*Goal of the exercise*:
For the word "begin", search the records and show each line in which it occurs.

[Data records]

+===+

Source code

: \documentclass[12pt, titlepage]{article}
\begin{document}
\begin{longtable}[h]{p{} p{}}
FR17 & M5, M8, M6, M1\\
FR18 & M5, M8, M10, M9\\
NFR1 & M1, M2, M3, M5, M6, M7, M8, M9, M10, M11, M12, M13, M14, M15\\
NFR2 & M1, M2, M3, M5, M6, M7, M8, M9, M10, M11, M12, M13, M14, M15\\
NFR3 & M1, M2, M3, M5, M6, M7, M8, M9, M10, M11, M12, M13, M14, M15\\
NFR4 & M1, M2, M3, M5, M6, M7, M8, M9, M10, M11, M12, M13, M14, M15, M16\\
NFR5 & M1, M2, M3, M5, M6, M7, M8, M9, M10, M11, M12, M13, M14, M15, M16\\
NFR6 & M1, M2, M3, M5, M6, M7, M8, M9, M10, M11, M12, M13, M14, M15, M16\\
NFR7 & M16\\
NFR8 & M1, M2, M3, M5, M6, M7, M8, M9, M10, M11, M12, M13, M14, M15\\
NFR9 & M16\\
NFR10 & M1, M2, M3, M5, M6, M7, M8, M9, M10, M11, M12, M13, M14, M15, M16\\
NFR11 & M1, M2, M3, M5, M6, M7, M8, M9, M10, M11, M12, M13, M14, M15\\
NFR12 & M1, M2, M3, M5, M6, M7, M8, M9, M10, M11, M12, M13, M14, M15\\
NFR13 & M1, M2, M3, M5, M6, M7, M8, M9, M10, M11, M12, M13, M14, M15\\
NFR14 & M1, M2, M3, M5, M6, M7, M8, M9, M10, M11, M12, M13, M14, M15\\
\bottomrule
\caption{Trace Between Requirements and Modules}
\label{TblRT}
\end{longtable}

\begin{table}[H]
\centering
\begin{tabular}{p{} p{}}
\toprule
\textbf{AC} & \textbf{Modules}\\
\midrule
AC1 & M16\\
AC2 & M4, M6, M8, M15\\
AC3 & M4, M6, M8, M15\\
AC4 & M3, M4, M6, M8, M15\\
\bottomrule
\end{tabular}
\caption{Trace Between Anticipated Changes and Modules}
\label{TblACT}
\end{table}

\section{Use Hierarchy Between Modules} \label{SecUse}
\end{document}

+===+

*Result for this exercise*:
\begin{document}
\begin{longtable}[h]{p{} p{}}
\begin{table}[H]
\begin{tabular}{p{} p{}}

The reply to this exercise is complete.